After a meeting Thursday morning, the US Senate Judiciary Committee advanced a bill that proposes ethics reforms for the Supreme Court, which has recently faced a series of scandals involving Justices Clarence Thomas, Sonia Sotomayor and Samuel Alito. Bill S 359—also known as the Supreme Court Ethics, Recusal, and Transparency Act—passed out of the Democratic-controlled committee along party lines. Without any further amendments, however, it faces an uphill battle for passage through the full Senate and the Republican-controlled House of Representatives.
The bill enacts reform on two major fronts by creating a code of ethics and an enforcement mechanism, as well as defining disclosure and disqualification standards for justices.
The bill’s first provision forces the court to adopt a new code of conduct within 180 days of its passage and allows for the public to participate in a notice and comment period. Once created, that code of conduct would then be published to the public, which would allow for individuals to “file with the Court…complaints alleging that a justice of the Supreme Court” violated any provision therein or “has otherwise engaged in conduct that undermines the integrity of the Supreme Court.”

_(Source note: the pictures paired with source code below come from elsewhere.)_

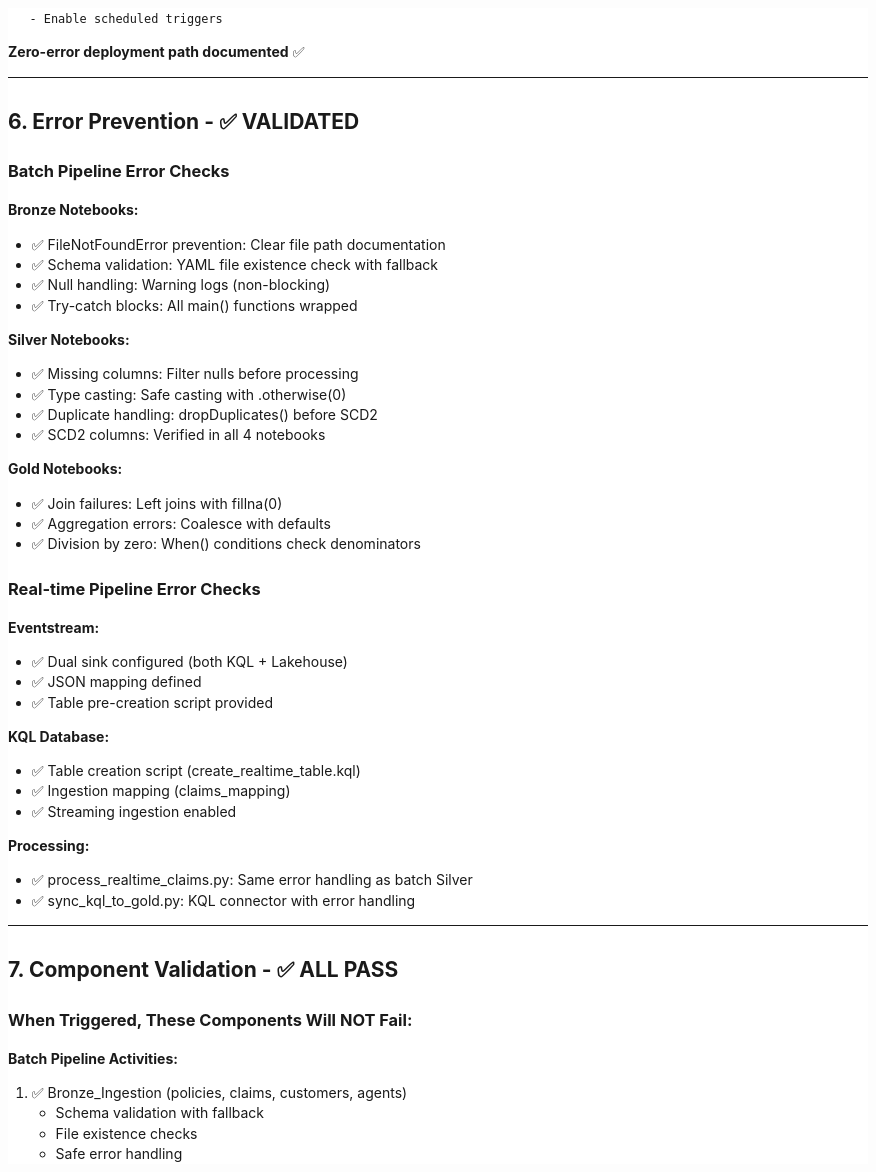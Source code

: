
 ```
   - Enable scheduled triggers
```

**Zero-error deployment path documented** ✅

---

## 6. Error Prevention - ✅ VALIDATED

### Batch Pipeline Error Checks

**Bronze Notebooks:**
- ✅ FileNotFoundError prevention: Clear file path documentation
- ✅ Schema validation: YAML file existence check with fallback
- ✅ Null handling: Warning logs (non-blocking)
- ✅ Try-catch blocks: All main() functions wrapped

**Silver Notebooks:**
- ✅ Missing columns: Filter nulls before processing
- ✅ Type casting: Safe casting with .otherwise(0)
- ✅ Duplicate handling: dropDuplicates() before SCD2
- ✅ SCD2 columns: Verified in all 4 notebooks

**Gold Notebooks:**
- ✅ Join failures: Left joins with fillna(0)
- ✅ Aggregation errors: Coalesce with defaults
- ✅ Division by zero: When() conditions check denominators

### Real-time Pipeline Error Checks

**Eventstream:**
- ✅ Dual sink configured (both KQL + Lakehouse)
- ✅ JSON mapping defined
- ✅ Table pre-creation script provided

**KQL Database:**
- ✅ Table creation script (create_realtime_table.kql)
- ✅ Ingestion mapping (claims_mapping)
- ✅ Streaming ingestion enabled

**Processing:**
- ✅ process_realtime_claims.py: Same error handling as batch Silver
- ✅ sync_kql_to_gold.py: KQL connector with error handling

---

## 7. Component Validation - ✅ ALL PASS

### When Triggered, These Components Will NOT Fail:

**Batch Pipeline Activities:**
1. ✅ Bronze_Ingestion (policies, claims, customers, agents)
   - Schema validation with fallback
   - File existence checks
   - Safe error handling
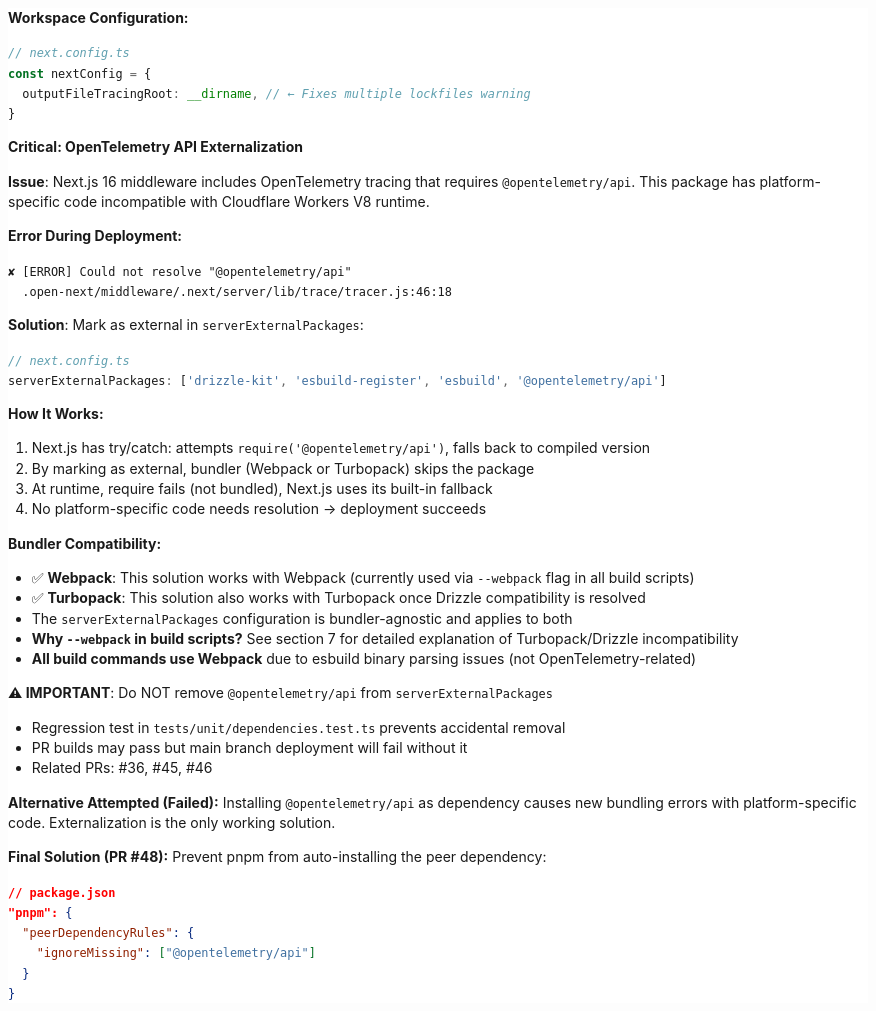 **Workspace Configuration:**
```typescript
// next.config.ts
const nextConfig = {
  outputFileTracingRoot: __dirname, // ← Fixes multiple lockfiles warning
}
```

**Critical: OpenTelemetry API Externalization**

**Issue**: Next.js 16 middleware includes OpenTelemetry tracing that requires `@opentelemetry/api`. This package has platform-specific code incompatible with Cloudflare Workers V8 runtime.

**Error During Deployment:**
```
✘ [ERROR] Could not resolve "@opentelemetry/api"
  .open-next/middleware/.next/server/lib/trace/tracer.js:46:18
```

**Solution**: Mark as external in `serverExternalPackages`:
```typescript
// next.config.ts
serverExternalPackages: ['drizzle-kit', 'esbuild-register', 'esbuild', '@opentelemetry/api']
```

**How It Works:**
1. Next.js has try/catch: attempts `require('@opentelemetry/api')`, falls back to compiled version
2. By marking as external, bundler (Webpack or Turbopack) skips the package
3. At runtime, require fails (not bundled), Next.js uses its built-in fallback
4. No platform-specific code needs resolution → deployment succeeds

**Bundler Compatibility:**
- ✅ **Webpack**: This solution works with Webpack (currently used via `--webpack` flag in all build scripts)
- ✅ **Turbopack**: This solution also works with Turbopack once Drizzle compatibility is resolved
- The `serverExternalPackages` configuration is bundler-agnostic and applies to both
- **Why `--webpack` in build scripts?** See section 7 for detailed explanation of Turbopack/Drizzle incompatibility
- **All build commands use Webpack** due to esbuild binary parsing issues (not OpenTelemetry-related)

**⚠️ IMPORTANT**: Do NOT remove `@opentelemetry/api` from `serverExternalPackages`
- Regression test in `tests/unit/dependencies.test.ts` prevents accidental removal
- PR builds may pass but main branch deployment will fail without it
- Related PRs: #36, #45, #46

**Alternative Attempted (Failed):**
Installing `@opentelemetry/api` as dependency causes new bundling errors with platform-specific code. Externalization is the only working solution.

**Final Solution (PR #48):**
Prevent pnpm from auto-installing the peer dependency:
```json
// package.json
"pnpm": {
  "peerDependencyRules": {
    "ignoreMissing": ["@opentelemetry/api"]
  }
}
```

The bill would also establish a “judicial investigation panel” which would be responsible for investigating any such complaints. The panels would be comprised of five randomly selected chief judges from the 13 US circuit courts of appeals. Under the bill, the panel would have the power to conduct hearings, take sworn testimony and issue subpoenas and orders to fulfill their investigatory role.

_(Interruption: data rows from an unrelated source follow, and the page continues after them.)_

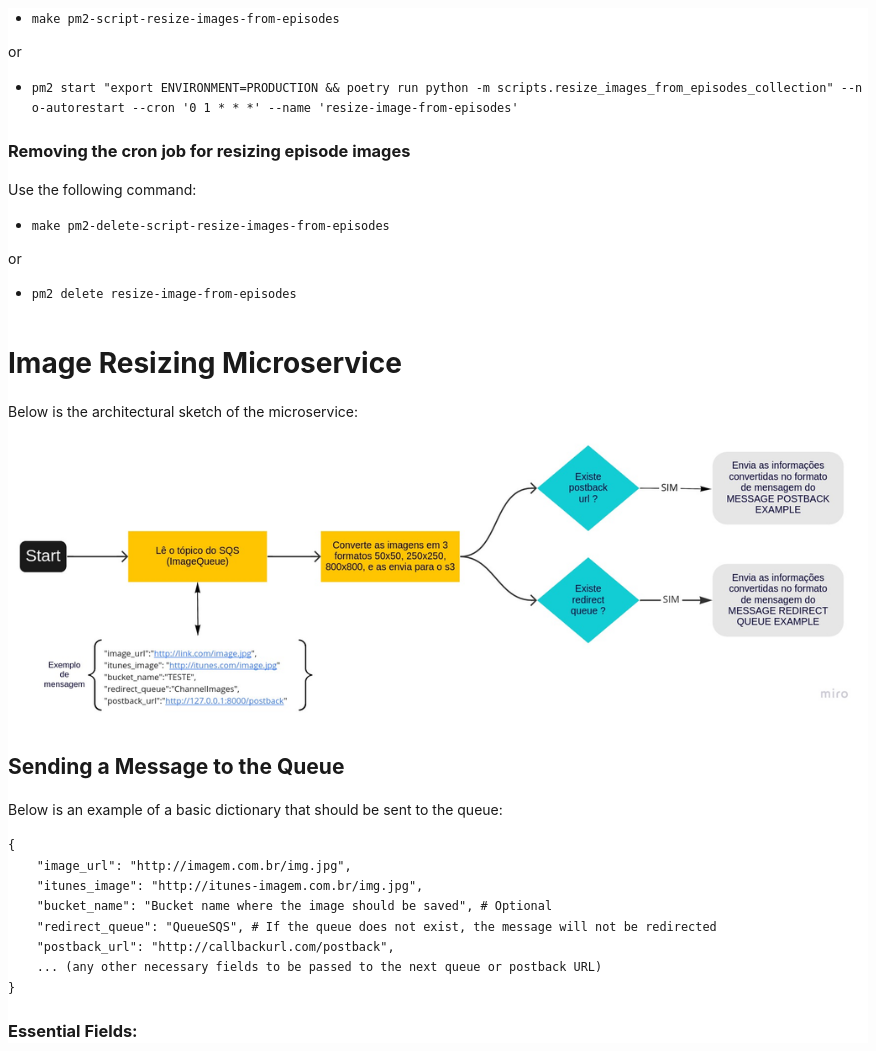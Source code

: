 - `make pm2-script-resize-images-from-episodes`

or

- `pm2 start "export ENVIRONMENT=PRODUCTION && poetry run python -m scripts.resize_images_from_episodes_collection" --no-autorestart --cron '0 1 * * *' --name 'resize-image-from-episodes'`

### Removing the cron job for resizing episode images

Use the following command:

- `make pm2-delete-script-resize-images-from-episodes`

or

- `pm2 delete resize-image-from-episodes`

# Image Resizing Microservice

Below is the architectural sketch of the microservice:

![IMAGES SERVICE](./doc/IMAGES_SERVICE.jpg)

## Sending a Message to the Queue

Below is an example of a basic dictionary that should be sent to the queue:

```
{
    "image_url": "http://imagem.com.br/img.jpg",
    "itunes_image": "http://itunes-imagem.com.br/img.jpg",
    "bucket_name": "Bucket name where the image should be saved", # Optional
    "redirect_queue": "QueueSQS", # If the queue does not exist, the message will not be redirected
    "postback_url": "http://callbackurl.com/postback", 
    ... (any other necessary fields to be passed to the next queue or postback URL)
}
```

### Essential Fields:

In a later provision, the bill would also “establish rules governing the disclosure of all gifts, income, or reimbursements…received by any justice.” The disclosure rules mirror those of the Senate and the House of Representatives by requiring the disclosure of any gifts from parties to a proceeding before the court, parties in any way responsible for the nomination, confirmation or appointment of the justice, as well as any party who contributed towards the justice’s spouse, minor child or privately held entity. The bill would also require those filing amicus briefs before the court to disclose a description and value of any gifts, incomes or reimbursements provided to any justice of the court going back as far as two years before the start of the proceeding.

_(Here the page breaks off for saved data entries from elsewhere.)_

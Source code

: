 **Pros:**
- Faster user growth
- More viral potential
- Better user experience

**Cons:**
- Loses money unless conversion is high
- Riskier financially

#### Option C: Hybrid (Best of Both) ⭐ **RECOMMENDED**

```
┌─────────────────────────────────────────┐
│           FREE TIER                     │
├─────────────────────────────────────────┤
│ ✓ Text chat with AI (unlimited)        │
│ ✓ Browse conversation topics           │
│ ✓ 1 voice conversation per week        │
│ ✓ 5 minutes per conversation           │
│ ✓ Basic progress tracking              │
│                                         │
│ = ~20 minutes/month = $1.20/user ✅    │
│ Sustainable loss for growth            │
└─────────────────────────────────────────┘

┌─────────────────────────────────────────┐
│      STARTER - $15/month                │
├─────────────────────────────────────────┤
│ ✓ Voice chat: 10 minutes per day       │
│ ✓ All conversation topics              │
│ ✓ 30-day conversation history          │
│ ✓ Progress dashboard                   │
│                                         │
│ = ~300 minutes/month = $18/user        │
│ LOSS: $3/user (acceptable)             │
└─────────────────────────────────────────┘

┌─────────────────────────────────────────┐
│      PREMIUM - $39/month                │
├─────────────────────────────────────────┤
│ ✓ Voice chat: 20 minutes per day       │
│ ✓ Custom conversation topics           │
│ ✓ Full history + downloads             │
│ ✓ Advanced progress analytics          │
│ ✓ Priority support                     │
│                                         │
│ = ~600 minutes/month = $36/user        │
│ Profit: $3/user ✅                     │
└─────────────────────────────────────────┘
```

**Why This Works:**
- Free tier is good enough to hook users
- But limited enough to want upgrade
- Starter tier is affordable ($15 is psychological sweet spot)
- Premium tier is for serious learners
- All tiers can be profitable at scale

Any party to a proceeding before the court may also file “a timely motion for disqualification” of a justice by including “an affidavit alleging facts sufficient to show that disqualification of the justice…is so required.” Those motions then must be reviewed by the rest of the justices.
The bill passed out of the Senate Judiciary Committee on Thursday morning with 11 senators voting in favor and the other 10 voting against. While Senator Dick Durbin (D-IL) praised the bill as “a crucial first step in restoring confidence in the court,” Senator Lindsey Graham (R-SC) claimed the bill would destroy the court as it exists.
As it stands now, there is no enforceable code of conduct applicable to the US Supreme Court. The lack of a code has been a central focus over the court’s past term, as both conservative and liberal justices have faced controversy.
Last week, the Associated Press revealed that Sotomayor’s staff frequently pushed public institutions that hosted the justice to purchase her books, which have earned her more than $3.7 million since she joined the court in 2009. ProPublica has also released a series of reports detailing how Alito accepted luxury trips from individuals with business before the court and several similar financial improprieties from Thomas. The Washington Post also revealed how Thomas’s wife, Ginni, accepted over $80,000 from a conservative legal activist shortly before having business before the court.